» **Exercise**
Read the lines of the data below and retrieve those with "arbitrary".

» **Records supplied**
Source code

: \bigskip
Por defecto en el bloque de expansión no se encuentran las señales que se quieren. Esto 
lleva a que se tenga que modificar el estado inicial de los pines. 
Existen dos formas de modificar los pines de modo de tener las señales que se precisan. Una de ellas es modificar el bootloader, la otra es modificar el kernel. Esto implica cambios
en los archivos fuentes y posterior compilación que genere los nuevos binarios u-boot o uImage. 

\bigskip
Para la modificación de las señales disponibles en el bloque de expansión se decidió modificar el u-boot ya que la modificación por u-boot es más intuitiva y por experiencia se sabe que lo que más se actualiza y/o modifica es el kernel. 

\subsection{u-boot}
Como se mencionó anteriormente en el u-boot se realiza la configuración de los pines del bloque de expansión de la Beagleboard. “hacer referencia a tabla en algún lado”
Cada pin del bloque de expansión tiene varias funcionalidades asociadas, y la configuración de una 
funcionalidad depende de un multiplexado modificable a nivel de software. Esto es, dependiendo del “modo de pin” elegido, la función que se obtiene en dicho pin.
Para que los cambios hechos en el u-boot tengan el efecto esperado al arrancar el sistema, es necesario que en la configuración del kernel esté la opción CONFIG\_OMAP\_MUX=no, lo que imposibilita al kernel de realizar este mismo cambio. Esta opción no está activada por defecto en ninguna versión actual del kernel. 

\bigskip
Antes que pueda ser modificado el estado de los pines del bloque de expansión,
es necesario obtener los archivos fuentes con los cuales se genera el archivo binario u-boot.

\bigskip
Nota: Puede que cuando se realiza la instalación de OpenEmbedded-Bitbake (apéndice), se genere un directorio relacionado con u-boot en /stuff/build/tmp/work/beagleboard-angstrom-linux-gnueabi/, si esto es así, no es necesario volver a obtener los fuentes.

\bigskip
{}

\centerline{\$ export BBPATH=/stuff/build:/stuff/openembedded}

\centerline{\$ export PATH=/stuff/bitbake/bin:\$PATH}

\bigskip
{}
...
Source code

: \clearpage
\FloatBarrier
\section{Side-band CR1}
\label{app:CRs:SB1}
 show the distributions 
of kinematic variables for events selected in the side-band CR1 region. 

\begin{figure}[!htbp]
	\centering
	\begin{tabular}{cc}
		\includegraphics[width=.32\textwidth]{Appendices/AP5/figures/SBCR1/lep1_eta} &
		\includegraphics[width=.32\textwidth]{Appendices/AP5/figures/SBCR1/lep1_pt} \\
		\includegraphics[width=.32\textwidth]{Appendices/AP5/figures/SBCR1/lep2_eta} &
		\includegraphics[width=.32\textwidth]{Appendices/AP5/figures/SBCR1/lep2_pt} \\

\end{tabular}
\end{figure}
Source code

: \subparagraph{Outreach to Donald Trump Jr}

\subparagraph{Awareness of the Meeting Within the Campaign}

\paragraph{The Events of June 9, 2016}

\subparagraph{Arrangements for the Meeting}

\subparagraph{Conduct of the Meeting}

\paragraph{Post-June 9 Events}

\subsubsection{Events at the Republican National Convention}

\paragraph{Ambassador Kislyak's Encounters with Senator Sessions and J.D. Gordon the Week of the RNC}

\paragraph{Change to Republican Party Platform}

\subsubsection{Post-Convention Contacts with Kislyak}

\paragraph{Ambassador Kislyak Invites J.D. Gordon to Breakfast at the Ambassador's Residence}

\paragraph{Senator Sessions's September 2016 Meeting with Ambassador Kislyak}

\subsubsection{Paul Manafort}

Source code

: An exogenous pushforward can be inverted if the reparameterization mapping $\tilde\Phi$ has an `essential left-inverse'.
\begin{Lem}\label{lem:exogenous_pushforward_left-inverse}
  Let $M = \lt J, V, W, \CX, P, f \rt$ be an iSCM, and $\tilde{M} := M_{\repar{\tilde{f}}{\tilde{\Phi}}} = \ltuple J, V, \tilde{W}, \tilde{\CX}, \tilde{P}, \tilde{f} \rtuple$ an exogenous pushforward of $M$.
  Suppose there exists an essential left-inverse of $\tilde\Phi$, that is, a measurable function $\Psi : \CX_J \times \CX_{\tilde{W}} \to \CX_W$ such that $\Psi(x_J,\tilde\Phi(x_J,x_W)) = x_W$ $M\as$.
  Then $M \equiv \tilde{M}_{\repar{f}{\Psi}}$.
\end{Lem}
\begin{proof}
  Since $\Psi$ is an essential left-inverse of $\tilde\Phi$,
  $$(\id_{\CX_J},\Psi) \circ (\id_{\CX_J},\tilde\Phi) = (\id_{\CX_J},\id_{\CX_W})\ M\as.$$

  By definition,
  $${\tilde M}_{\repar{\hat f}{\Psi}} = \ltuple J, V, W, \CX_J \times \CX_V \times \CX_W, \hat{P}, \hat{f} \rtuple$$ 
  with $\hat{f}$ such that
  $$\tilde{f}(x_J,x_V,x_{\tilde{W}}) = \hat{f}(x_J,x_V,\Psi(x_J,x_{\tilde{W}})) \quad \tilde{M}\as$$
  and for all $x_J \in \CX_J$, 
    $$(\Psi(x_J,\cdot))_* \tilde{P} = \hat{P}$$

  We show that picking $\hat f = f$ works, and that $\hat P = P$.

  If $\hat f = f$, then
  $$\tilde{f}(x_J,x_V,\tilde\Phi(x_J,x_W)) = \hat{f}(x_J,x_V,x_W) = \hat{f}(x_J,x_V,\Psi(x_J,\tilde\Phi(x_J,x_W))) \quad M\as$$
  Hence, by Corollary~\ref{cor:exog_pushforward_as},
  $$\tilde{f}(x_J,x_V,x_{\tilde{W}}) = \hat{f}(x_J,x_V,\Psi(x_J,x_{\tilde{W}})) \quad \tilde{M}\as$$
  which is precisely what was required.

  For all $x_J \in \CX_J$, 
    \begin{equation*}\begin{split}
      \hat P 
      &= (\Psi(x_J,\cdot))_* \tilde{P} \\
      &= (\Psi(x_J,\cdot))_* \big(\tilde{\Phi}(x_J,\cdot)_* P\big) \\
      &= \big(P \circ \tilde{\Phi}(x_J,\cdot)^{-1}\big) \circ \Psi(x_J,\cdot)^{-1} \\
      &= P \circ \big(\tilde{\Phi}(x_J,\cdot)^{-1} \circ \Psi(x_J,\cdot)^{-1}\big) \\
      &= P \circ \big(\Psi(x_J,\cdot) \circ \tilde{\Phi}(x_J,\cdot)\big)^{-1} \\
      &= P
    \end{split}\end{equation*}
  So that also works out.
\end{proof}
* * *
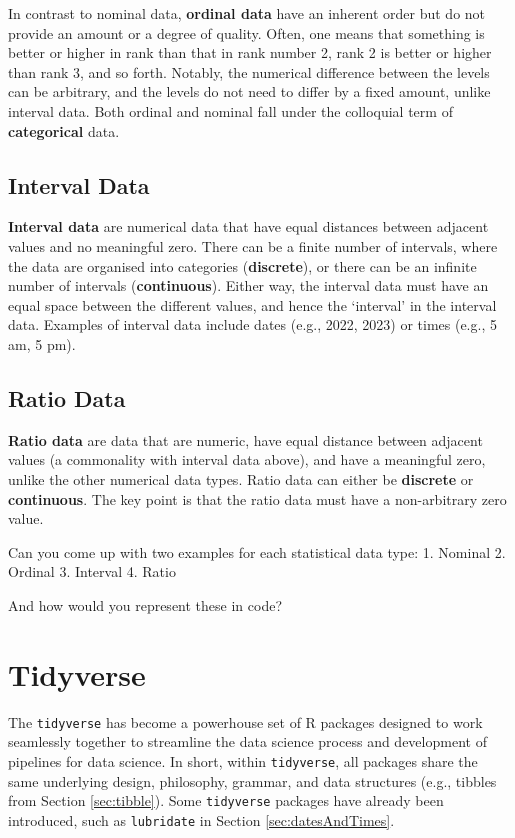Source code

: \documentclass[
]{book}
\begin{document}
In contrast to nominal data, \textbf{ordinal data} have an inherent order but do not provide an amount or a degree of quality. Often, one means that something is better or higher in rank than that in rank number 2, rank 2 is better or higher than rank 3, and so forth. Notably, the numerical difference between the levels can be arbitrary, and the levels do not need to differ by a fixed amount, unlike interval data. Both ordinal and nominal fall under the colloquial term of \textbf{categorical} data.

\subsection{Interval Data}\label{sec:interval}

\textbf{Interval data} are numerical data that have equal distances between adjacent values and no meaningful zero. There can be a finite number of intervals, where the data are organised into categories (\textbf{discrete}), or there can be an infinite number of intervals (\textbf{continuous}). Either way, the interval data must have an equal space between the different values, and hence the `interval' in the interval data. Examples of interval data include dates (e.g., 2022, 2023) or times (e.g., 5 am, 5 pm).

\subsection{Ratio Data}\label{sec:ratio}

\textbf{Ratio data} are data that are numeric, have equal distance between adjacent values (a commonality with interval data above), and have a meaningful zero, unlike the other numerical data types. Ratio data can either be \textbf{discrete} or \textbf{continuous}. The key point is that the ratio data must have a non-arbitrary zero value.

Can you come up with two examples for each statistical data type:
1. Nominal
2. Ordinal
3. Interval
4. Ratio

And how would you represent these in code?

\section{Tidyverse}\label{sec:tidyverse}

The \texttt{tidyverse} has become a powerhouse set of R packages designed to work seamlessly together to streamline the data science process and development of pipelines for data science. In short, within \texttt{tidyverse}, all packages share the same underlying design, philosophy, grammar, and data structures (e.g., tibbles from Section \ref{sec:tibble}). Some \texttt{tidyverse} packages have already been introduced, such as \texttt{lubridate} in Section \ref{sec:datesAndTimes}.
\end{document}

» **Solution to the problem**
In contrast to nominal data, \textbf{ordinal data} have an inherent order but do not provide an amount or a degree of quality. Often, one means that something is better or higher in rank than that in rank number 2, rank 2 is better or higher than rank 3, and so forth. Notably, the numerical difference between the levels can be arbitrary, and the levels do not need to differ by a fixed amount, unlike interval data. Both ordinal and nominal fall under the colloquial term of \textbf{categorical} data.
\textbf{Ratio data} are data that are numeric, have equal distance between adjacent values (a commonality with interval data above), and have a meaningful zero, unlike the other numerical data types. Ratio data can either be \textbf{discrete} or \textbf{continuous}. The key point is that the ratio data must have a non-arbitrary zero value.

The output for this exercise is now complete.